### [PROBLEM REQUIREMENTS]
Without including any image, repeat every record exactly.

•••

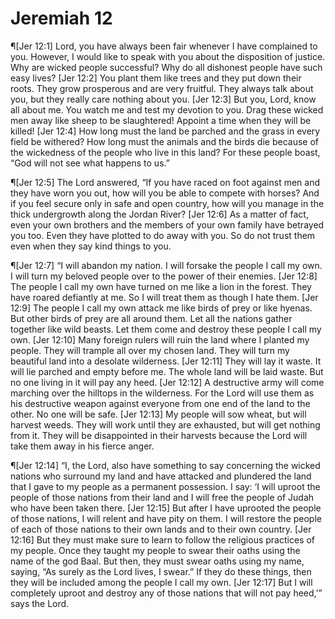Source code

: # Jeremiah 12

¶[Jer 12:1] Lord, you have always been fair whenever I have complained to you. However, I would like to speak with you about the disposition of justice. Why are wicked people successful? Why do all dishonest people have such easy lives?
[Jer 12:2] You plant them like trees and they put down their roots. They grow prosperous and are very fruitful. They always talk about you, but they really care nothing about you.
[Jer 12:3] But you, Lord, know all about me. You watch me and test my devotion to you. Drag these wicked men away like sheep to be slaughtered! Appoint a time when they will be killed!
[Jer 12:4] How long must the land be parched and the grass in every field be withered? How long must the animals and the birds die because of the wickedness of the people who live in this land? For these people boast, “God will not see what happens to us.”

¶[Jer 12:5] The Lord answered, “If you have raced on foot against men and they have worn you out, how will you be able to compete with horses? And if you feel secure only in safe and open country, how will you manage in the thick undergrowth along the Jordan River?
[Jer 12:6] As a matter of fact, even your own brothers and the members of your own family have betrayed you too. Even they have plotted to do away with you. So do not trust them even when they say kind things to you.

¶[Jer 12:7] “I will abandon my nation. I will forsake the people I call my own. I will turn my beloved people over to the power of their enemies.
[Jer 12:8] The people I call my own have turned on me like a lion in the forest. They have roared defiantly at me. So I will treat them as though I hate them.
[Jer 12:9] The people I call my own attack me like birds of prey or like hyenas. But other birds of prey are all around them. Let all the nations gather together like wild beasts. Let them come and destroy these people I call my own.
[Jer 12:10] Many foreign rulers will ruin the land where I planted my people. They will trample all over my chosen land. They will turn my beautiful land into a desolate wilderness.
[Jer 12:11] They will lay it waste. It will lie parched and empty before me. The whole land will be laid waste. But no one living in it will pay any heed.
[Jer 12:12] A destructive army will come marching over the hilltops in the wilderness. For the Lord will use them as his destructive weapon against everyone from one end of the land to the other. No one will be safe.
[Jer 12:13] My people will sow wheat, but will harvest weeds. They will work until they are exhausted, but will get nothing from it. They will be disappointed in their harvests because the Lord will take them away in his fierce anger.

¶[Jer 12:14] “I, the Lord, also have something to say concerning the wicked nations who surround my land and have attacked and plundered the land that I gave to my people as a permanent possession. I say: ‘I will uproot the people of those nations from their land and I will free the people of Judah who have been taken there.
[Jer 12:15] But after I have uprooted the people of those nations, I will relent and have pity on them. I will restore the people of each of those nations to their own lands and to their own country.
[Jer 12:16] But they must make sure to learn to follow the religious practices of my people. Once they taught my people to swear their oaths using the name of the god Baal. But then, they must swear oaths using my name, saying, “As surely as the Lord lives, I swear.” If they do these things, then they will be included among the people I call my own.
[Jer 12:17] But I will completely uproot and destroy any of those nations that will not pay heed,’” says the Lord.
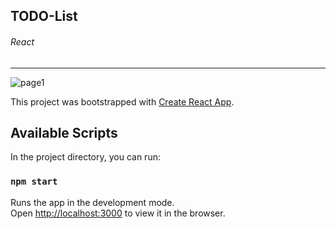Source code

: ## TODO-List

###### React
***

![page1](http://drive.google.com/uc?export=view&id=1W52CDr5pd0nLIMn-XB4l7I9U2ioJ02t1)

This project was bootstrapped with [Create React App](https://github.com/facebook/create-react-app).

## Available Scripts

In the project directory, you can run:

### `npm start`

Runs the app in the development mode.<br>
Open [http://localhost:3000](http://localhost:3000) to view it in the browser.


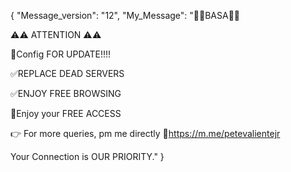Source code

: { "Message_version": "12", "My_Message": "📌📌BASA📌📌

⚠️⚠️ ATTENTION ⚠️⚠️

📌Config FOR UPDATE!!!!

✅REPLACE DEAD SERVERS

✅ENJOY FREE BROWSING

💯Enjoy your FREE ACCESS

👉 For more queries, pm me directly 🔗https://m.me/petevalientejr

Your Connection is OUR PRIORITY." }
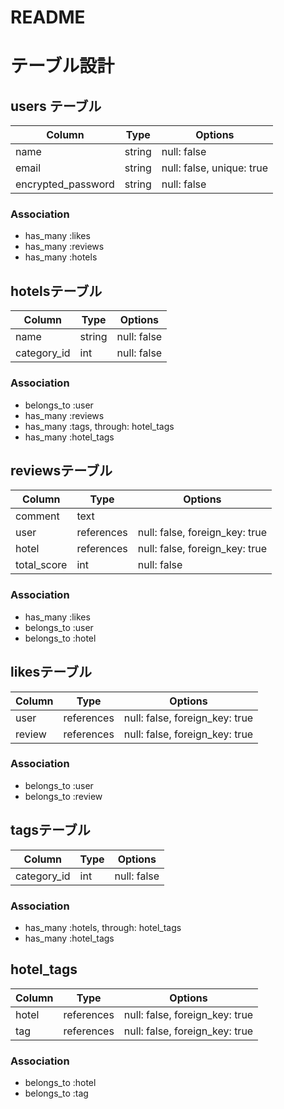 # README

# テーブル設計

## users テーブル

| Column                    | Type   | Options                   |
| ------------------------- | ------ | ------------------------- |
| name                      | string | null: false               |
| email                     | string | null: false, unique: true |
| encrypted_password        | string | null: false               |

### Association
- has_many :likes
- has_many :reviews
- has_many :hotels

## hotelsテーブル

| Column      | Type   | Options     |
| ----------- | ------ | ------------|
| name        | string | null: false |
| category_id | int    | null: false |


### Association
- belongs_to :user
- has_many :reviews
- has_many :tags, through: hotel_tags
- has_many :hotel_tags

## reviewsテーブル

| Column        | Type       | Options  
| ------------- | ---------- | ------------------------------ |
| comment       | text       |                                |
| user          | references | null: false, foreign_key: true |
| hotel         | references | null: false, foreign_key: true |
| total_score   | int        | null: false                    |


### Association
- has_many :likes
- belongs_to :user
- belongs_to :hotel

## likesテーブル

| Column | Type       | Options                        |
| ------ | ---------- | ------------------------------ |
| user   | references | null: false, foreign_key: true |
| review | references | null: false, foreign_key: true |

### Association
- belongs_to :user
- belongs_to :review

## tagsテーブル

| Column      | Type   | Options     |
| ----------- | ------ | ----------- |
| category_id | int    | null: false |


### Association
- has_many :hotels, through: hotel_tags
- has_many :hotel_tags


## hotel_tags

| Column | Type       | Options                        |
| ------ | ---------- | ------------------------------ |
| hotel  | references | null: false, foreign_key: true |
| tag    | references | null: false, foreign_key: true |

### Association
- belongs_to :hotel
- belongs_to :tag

•••

### [SOLVED PROBLEM]
Source code

: # Jeremiah 12

¶[Jer 12:1] Lord, you have always been fair whenever I have complained to you. However, I would like to speak with you about the disposition of justice. Why are wicked people successful? Why do all dishonest people have such easy lives?
[Jer 12:2] You plant them like trees and they put down their roots. They grow prosperous and are very fruitful. They always talk about you, but they really care nothing about you.
[Jer 12:3] But you, Lord, know all about me. You watch me and test my devotion to you. Drag these wicked men away like sheep to be slaughtered! Appoint a time when they will be killed!
[Jer 12:4] How long must the land be parched and the grass in every field be withered? How long must the animals and the birds die because of the wickedness of the people who live in this land? For these people boast, “God will not see what happens to us.”

¶[Jer 12:5] The Lord answered, “If you have raced on foot against men and they have worn you out, how will you be able to compete with horses? And if you feel secure only in safe and open country, how will you manage in the thick undergrowth along the Jordan River?
[Jer 12:6] As a matter of fact, even your own brothers and the members of your own family have betrayed you too. Even they have plotted to do away with you. So do not trust them even when they say kind things to you.

¶[Jer 12:7] “I will abandon my nation. I will forsake the people I call my own. I will turn my beloved people over to the power of their enemies.
[Jer 12:8] The people I call my own have turned on me like a lion in the forest. They have roared defiantly at me. So I will treat them as though I hate them.
[Jer 12:9] The people I call my own attack me like birds of prey or like hyenas. But other birds of prey are all around them. Let all the nations gather together like wild beasts. Let them come and destroy these people I call my own.
[Jer 12:10] Many foreign rulers will ruin the land where I planted my people. They will trample all over my chosen land. They will turn my beautiful land into a desolate wilderness.
[Jer 12:11] They will lay it waste. It will lie parched and empty before me. The whole land will be laid waste. But no one living in it will pay any heed.
[Jer 12:12] A destructive army will come marching over the hilltops in the wilderness. For the Lord will use them as his destructive weapon against everyone from one end of the land to the other. No one will be safe.
[Jer 12:13] My people will sow wheat, but will harvest weeds. They will work until they are exhausted, but will get nothing from it. They will be disappointed in their harvests because the Lord will take them away in his fierce anger.

¶[Jer 12:14] “I, the Lord, also have something to say concerning the wicked nations who surround my land and have attacked and plundered the land that I gave to my people as a permanent possession. I say: ‘I will uproot the people of those nations from their land and I will free the people of Judah who have been taken there.
[Jer 12:15] But after I have uprooted the people of those nations, I will relent and have pity on them. I will restore the people of each of those nations to their own lands and to their own country.
[Jer 12:16] But they must make sure to learn to follow the religious practices of my people. Once they taught my people to swear their oaths using the name of the god Baal. But then, they must swear oaths using my name, saying, “As surely as the Lord lives, I swear.” If they do these things, then they will be included among the people I call my own.
[Jer 12:17] But I will completely uproot and destroy any of those nations that will not pay heed,’” says the Lord.
Source code

: ## TODO-List

###### React
***

![page1](http://drive.google.com/uc?export=view&id=1W52CDr5pd0nLIMn-XB4l7I9U2ioJ02t1)

This project was bootstrapped with [Create React App](https://github.com/facebook/create-react-app).

## Available Scripts

In the project directory, you can run:

### `npm start`

Runs the app in the development mode.<br>
Open [http://localhost:3000](http://localhost:3000) to view it in the browser.


Source code

: { "Message_version": "12", "My_Message": "📌📌BASA📌📌

⚠️⚠️ ATTENTION ⚠️⚠️

📌Config FOR UPDATE!!!!

✅REPLACE DEAD SERVERS

✅ENJOY FREE BROWSING

💯Enjoy your FREE ACCESS

👉 For more queries, pm me directly 🔗https://m.me/petevalientejr

Your Connection is OUR PRIORITY." }
 # README

# テーブル設計

## users テーブル

| Column                    | Type   | Options                   |
| ------------------------- | ------ | ------------------------- |
| name                      | string | null: false               |
| email                     | string | null: false, unique: true |
| encrypted_password        | string | null: false               |

### Association
- has_many :likes
- has_many :reviews
- has_many :hotels

## hotelsテーブル

| Column      | Type   | Options     |
| ----------- | ------ | ------------|
| name        | string | null: false |
| category_id | int    | null: false |


### Association
- belongs_to :user
- has_many :reviews
- has_many :tags, through: hotel_tags
- has_many :hotel_tags

## reviewsテーブル

| Column        | Type       | Options  
| ------------- | ---------- | ------------------------------ |
| comment       | text       |                                |
| user          | references | null: false, foreign_key: true |
| hotel         | references | null: false, foreign_key: true |
| total_score   | int        | null: false                    |


### Association
- has_many :likes
- belongs_to :user
- belongs_to :hotel

## likesテーブル

| Column | Type       | Options                        |
| ------ | ---------- | ------------------------------ |
| user   | references | null: false, foreign_key: true |
| review | references | null: false, foreign_key: true |

### Association
- belongs_to :user
- belongs_to :review

## tagsテーブル

| Column      | Type   | Options     |
| ----------- | ------ | ----------- |
| category_id | int    | null: false |


### Association
- has_many :hotels, through: hotel_tags
- has_many :hotel_tags


## hotel_tags

| Column | Type       | Options                        |
| ------ | ---------- | ------------------------------ |
| hotel  | references | null: false, foreign_key: true |
| tag    | references | null: false, foreign_key: true |

### Association
- belongs_to :hotel
- belongs_to :tag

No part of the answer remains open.